Your assignment: Each line of the material below needs to be returned exactly as written.

%%

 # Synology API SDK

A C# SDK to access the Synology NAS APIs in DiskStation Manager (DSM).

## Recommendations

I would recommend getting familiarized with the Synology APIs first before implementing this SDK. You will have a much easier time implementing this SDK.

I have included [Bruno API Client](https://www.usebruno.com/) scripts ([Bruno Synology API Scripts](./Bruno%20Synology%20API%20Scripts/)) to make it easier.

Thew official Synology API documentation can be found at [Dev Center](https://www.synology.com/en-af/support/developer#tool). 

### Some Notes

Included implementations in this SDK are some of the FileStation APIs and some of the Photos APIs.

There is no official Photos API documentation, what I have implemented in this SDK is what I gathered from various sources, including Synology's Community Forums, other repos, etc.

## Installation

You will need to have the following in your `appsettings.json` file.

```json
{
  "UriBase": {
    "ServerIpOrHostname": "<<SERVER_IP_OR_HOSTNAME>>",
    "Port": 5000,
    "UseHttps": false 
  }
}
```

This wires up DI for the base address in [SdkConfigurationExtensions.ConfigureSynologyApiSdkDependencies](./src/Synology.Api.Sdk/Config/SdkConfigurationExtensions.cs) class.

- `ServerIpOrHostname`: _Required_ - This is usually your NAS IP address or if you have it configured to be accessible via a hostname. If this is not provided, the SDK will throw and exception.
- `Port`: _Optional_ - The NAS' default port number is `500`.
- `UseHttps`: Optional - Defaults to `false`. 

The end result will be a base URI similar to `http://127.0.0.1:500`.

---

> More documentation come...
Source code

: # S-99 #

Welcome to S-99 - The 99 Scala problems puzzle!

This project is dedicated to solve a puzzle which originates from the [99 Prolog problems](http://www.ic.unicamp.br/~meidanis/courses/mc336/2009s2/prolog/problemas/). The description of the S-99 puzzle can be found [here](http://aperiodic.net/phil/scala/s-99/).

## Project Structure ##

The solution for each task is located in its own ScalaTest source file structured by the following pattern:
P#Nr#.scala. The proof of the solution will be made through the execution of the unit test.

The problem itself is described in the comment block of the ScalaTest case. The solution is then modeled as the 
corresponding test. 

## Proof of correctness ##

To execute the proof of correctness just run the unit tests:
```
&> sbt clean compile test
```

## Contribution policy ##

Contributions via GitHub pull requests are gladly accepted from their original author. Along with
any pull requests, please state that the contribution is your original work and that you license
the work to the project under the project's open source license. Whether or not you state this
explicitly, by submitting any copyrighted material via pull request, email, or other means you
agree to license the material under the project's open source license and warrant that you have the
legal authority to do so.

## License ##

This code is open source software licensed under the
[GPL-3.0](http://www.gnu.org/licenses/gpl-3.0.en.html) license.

%%

The completed task:
 # Synology API SDK

A C# SDK to access the Synology NAS APIs in DiskStation Manager (DSM).

## Recommendations

I would recommend getting familiarized with the Synology APIs first before implementing this SDK. You will have a much easier time implementing this SDK.

I have included [Bruno API Client](https://www.usebruno.com/) scripts ([Bruno Synology API Scripts](./Bruno%20Synology%20API%20Scripts/)) to make it easier.

Thew official Synology API documentation can be found at [Dev Center](https://www.synology.com/en-af/support/developer#tool). 

### Some Notes

Included implementations in this SDK are some of the FileStation APIs and some of the Photos APIs.

There is no official Photos API documentation, what I have implemented in this SDK is what I gathered from various sources, including Synology's Community Forums, other repos, etc.

## Installation

You will need to have the following in your `appsettings.json` file.

```json
{
  "UriBase": {
    "ServerIpOrHostname": "<<SERVER_IP_OR_HOSTNAME>>",
    "Port": 5000,
    "UseHttps": false 
  }
}
```

This wires up DI for the base address in [SdkConfigurationExtensions.ConfigureSynologyApiSdkDependencies](./src/Synology.Api.Sdk/Config/SdkConfigurationExtensions.cs) class.

- `ServerIpOrHostname`: _Required_ - This is usually your NAS IP address or if you have it configured to be accessible via a hostname. If this is not provided, the SDK will throw and exception.
- `Port`: _Optional_ - The NAS' default port number is `500`.
- `UseHttps`: Optional - Defaults to `false`. 

The end result will be a base URI similar to `http://127.0.0.1:500`.

---

> More documentation come...
Source code

: # S-99 #

Welcome to S-99 - The 99 Scala problems puzzle!

This project is dedicated to solve a puzzle which originates from the [99 Prolog problems](http://www.ic.unicamp.br/~meidanis/courses/mc336/2009s2/prolog/problemas/). The description of the S-99 puzzle can be found [here](http://aperiodic.net/phil/scala/s-99/).

## Project Structure ##

The solution for each task is located in its own ScalaTest source file structured by the following pattern:
P#Nr#.scala. The proof of the solution will be made through the execution of the unit test.

The problem itself is described in the comment block of the ScalaTest case. The solution is then modeled as the 
corresponding test. 

## Proof of correctness ##

To execute the proof of correctness just run the unit tests:
```
&> sbt clean compile test
```

## Contribution policy ##

Contributions via GitHub pull requests are gladly accepted from their original author. Along with
any pull requests, please state that the contribution is your original work and that you license
the work to the project under the project's open source license. Whether or not you state this
explicitly, by submitting any copyrighted material via pull request, email, or other means you
agree to license the material under the project's open source license and warrant that you have the
legal authority to do so.

## License ##

This code is open source software licensed under the
[GPL-3.0](http://www.gnu.org/licenses/gpl-3.0.en.html) license.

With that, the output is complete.